Task
Whenever a line below holds the word "stopCondition", copy that line.

(Source texts of formatted documents)
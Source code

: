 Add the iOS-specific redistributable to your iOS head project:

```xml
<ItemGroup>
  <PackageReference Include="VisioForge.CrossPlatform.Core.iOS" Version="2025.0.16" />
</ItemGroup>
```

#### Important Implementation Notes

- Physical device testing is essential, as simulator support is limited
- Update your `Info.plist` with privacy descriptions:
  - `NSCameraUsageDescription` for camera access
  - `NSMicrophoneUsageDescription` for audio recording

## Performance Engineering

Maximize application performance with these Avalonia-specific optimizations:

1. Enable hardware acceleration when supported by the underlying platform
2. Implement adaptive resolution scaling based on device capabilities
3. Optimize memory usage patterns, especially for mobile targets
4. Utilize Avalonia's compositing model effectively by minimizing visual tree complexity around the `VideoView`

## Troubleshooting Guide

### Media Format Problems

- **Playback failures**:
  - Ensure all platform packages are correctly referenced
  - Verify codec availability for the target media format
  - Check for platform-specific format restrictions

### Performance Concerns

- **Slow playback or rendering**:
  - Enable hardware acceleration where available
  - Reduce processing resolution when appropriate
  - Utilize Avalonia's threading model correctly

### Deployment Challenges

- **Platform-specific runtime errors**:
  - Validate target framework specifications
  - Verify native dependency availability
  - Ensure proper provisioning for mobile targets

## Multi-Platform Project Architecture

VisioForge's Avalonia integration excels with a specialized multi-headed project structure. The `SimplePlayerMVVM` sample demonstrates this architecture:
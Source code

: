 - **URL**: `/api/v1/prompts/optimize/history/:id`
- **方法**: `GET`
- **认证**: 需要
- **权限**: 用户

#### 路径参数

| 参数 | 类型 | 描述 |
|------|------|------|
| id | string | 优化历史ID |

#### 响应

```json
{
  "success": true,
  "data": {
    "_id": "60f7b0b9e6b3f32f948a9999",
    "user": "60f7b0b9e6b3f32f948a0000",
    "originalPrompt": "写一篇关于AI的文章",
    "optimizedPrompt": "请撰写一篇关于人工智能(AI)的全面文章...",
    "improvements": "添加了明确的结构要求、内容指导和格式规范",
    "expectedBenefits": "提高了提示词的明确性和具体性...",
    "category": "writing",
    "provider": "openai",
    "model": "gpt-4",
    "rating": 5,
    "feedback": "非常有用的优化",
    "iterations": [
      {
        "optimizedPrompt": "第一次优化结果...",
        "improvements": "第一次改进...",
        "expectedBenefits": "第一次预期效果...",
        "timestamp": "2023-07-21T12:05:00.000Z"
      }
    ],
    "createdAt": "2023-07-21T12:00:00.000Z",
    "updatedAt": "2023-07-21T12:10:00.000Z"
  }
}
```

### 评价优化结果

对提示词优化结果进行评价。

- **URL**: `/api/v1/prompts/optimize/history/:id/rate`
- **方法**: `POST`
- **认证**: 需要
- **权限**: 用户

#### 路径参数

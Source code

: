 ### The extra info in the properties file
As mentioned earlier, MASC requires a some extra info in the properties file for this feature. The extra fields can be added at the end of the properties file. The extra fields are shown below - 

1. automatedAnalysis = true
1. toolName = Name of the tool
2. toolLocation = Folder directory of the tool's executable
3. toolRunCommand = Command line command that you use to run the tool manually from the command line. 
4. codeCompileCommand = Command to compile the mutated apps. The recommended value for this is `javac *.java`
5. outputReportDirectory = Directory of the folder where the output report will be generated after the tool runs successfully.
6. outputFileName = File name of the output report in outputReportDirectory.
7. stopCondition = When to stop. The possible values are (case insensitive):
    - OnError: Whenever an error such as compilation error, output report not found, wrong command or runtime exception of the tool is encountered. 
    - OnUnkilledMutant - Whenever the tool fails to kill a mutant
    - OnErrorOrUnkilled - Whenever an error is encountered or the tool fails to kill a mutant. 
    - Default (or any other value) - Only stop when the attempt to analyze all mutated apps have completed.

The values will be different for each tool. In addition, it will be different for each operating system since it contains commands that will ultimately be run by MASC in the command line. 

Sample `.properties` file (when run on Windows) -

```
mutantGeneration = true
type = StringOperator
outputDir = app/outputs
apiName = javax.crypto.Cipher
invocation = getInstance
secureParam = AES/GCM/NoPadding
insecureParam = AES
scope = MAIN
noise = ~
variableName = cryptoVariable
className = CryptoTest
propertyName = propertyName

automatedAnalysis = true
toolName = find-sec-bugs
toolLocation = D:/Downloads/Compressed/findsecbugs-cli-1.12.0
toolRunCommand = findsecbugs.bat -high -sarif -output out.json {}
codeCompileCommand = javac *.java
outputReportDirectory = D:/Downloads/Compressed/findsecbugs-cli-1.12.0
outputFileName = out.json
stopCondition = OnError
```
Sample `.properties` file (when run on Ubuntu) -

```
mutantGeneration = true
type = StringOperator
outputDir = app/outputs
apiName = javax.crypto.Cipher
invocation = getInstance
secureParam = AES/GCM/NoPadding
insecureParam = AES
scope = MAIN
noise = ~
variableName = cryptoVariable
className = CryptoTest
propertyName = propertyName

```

Result of this task
7. stopCondition = When to stop. The possible values are (case insensitive):
stopCondition = OnError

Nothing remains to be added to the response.